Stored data

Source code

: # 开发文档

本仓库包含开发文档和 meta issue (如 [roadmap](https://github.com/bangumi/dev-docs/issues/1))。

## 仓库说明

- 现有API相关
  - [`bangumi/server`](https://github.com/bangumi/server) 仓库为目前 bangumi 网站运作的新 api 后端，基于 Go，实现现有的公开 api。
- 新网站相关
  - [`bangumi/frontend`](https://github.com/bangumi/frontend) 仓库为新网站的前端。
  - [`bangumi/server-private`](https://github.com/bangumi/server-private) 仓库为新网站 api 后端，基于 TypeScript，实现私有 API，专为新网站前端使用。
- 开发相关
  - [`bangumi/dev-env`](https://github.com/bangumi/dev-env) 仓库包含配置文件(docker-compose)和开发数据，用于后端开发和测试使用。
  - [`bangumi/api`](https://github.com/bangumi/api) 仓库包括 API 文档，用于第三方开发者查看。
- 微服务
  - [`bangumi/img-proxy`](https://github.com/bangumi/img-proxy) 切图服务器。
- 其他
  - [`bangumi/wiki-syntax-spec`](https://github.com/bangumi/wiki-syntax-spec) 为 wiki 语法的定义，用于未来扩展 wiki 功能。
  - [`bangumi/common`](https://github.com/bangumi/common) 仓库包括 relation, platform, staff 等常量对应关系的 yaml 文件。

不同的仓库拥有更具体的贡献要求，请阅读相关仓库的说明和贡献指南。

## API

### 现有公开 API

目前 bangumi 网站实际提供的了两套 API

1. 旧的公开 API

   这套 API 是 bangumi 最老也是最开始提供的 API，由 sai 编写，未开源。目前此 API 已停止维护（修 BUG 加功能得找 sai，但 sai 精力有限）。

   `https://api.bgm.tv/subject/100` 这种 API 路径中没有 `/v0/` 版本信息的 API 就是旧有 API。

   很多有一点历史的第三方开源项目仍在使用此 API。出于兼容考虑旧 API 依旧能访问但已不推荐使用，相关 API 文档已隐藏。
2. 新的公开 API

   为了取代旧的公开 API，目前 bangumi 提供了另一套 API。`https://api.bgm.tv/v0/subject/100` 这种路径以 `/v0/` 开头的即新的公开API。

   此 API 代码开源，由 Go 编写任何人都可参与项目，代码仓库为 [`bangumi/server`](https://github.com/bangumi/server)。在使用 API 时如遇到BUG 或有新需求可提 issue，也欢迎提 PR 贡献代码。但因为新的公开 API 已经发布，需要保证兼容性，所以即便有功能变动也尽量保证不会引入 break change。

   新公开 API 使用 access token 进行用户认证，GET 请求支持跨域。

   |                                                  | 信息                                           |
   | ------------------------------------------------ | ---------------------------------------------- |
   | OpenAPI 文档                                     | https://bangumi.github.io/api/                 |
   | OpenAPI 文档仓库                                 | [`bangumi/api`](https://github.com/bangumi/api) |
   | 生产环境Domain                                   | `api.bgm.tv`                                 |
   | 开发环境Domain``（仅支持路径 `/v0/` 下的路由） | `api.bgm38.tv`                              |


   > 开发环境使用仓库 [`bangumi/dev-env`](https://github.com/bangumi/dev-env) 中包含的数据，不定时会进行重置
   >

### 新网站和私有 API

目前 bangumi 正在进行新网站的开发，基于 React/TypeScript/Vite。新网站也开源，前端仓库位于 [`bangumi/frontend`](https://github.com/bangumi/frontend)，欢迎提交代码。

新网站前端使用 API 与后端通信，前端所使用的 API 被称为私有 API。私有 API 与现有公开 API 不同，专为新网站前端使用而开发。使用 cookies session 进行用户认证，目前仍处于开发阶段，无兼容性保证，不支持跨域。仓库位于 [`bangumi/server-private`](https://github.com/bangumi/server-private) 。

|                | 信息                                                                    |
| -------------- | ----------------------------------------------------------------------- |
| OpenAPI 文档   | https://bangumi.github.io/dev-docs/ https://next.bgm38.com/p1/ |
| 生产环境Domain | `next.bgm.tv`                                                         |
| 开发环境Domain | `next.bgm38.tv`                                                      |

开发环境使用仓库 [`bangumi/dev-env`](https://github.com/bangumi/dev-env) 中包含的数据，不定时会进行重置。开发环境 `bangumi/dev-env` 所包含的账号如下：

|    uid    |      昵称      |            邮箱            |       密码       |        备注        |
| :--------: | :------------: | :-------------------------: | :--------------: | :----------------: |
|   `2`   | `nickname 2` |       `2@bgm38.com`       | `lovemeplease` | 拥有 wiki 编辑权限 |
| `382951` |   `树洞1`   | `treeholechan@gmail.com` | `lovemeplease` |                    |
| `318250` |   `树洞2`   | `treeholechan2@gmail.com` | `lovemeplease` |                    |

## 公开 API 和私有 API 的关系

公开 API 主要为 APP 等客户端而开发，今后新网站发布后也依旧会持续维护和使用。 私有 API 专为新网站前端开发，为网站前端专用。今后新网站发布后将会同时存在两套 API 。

◆ TASK TO COMPLETE: Set down all the entries again, word for word.

◆ FINISHED EXERCISE:
Source code

: # 开发文档

本仓库包含开发文档和 meta issue (如 [roadmap](https://github.com/bangumi/dev-docs/issues/1))。

## 仓库说明

- 现有API相关
  - [`bangumi/server`](https://github.com/bangumi/server) 仓库为目前 bangumi 网站运作的新 api 后端，基于 Go，实现现有的公开 api。
- 新网站相关
  - [`bangumi/frontend`](https://github.com/bangumi/frontend) 仓库为新网站的前端。
  - [`bangumi/server-private`](https://github.com/bangumi/server-private) 仓库为新网站 api 后端，基于 TypeScript，实现私有 API，专为新网站前端使用。
- 开发相关
  - [`bangumi/dev-env`](https://github.com/bangumi/dev-env) 仓库包含配置文件(docker-compose)和开发数据，用于后端开发和测试使用。
  - [`bangumi/api`](https://github.com/bangumi/api) 仓库包括 API 文档，用于第三方开发者查看。
- 微服务
  - [`bangumi/img-proxy`](https://github.com/bangumi/img-proxy) 切图服务器。
- 其他
  - [`bangumi/wiki-syntax-spec`](https://github.com/bangumi/wiki-syntax-spec) 为 wiki 语法的定义，用于未来扩展 wiki 功能。
  - [`bangumi/common`](https://github.com/bangumi/common) 仓库包括 relation, platform, staff 等常量对应关系的 yaml 文件。

不同的仓库拥有更具体的贡献要求，请阅读相关仓库的说明和贡献指南。

## API

### 现有公开 API

目前 bangumi 网站实际提供的了两套 API

1. 旧的公开 API

   这套 API 是 bangumi 最老也是最开始提供的 API，由 sai 编写，未开源。目前此 API 已停止维护（修 BUG 加功能得找 sai，但 sai 精力有限）。

   `https://api.bgm.tv/subject/100` 这种 API 路径中没有 `/v0/` 版本信息的 API 就是旧有 API。

   很多有一点历史的第三方开源项目仍在使用此 API。出于兼容考虑旧 API 依旧能访问但已不推荐使用，相关 API 文档已隐藏。
2. 新的公开 API

   为了取代旧的公开 API，目前 bangumi 提供了另一套 API。`https://api.bgm.tv/v0/subject/100` 这种路径以 `/v0/` 开头的即新的公开API。

   此 API 代码开源，由 Go 编写任何人都可参与项目，代码仓库为 [`bangumi/server`](https://github.com/bangumi/server)。在使用 API 时如遇到BUG 或有新需求可提 issue，也欢迎提 PR 贡献代码。但因为新的公开 API 已经发布，需要保证兼容性，所以即便有功能变动也尽量保证不会引入 break change。

   新公开 API 使用 access token 进行用户认证，GET 请求支持跨域。

   |                                                  | 信息                                           |
   | ------------------------------------------------ | ---------------------------------------------- |
   | OpenAPI 文档                                     | https://bangumi.github.io/api/                 |
   | OpenAPI 文档仓库                                 | [`bangumi/api`](https://github.com/bangumi/api) |
   | 生产环境Domain                                   | `api.bgm.tv`                                 |
   | 开发环境Domain``（仅支持路径 `/v0/` 下的路由） | `api.bgm38.tv`                              |


   > 开发环境使用仓库 [`bangumi/dev-env`](https://github.com/bangumi/dev-env) 中包含的数据，不定时会进行重置
   >

### 新网站和私有 API

目前 bangumi 正在进行新网站的开发，基于 React/TypeScript/Vite。新网站也开源，前端仓库位于 [`bangumi/frontend`](https://github.com/bangumi/frontend)，欢迎提交代码。

新网站前端使用 API 与后端通信，前端所使用的 API 被称为私有 API。私有 API 与现有公开 API 不同，专为新网站前端使用而开发。使用 cookies session 进行用户认证，目前仍处于开发阶段，无兼容性保证，不支持跨域。仓库位于 [`bangumi/server-private`](https://github.com/bangumi/server-private) 。

|                | 信息                                                                    |
| -------------- | ----------------------------------------------------------------------- |
| OpenAPI 文档   | https://bangumi.github.io/dev-docs/ https://next.bgm38.com/p1/ |
| 生产环境Domain | `next.bgm.tv`                                                         |
| 开发环境Domain | `next.bgm38.tv`                                                      |

开发环境使用仓库 [`bangumi/dev-env`](https://github.com/bangumi/dev-env) 中包含的数据，不定时会进行重置。开发环境 `bangumi/dev-env` 所包含的账号如下：

|    uid    |      昵称      |            邮箱            |       密码       |        备注        |
| :--------: | :------------: | :-------------------------: | :--------------: | :----------------: |
|   `2`   | `nickname 2` |       `2@bgm38.com`       | `lovemeplease` | 拥有 wiki 编辑权限 |
| `382951` |   `树洞1`   | `treeholechan@gmail.com` | `lovemeplease` |                    |
| `318250` |   `树洞2`   | `treeholechan2@gmail.com` | `lovemeplease` |                    |

## 公开 API 和私有 API 的关系

公开 API 主要为 APP 等客户端而开发，今后新网站发布后也依旧会持续维护和使用。 私有 API 专为新网站前端开发，为网站前端专用。今后新网站发布后将会同时存在两套 API 。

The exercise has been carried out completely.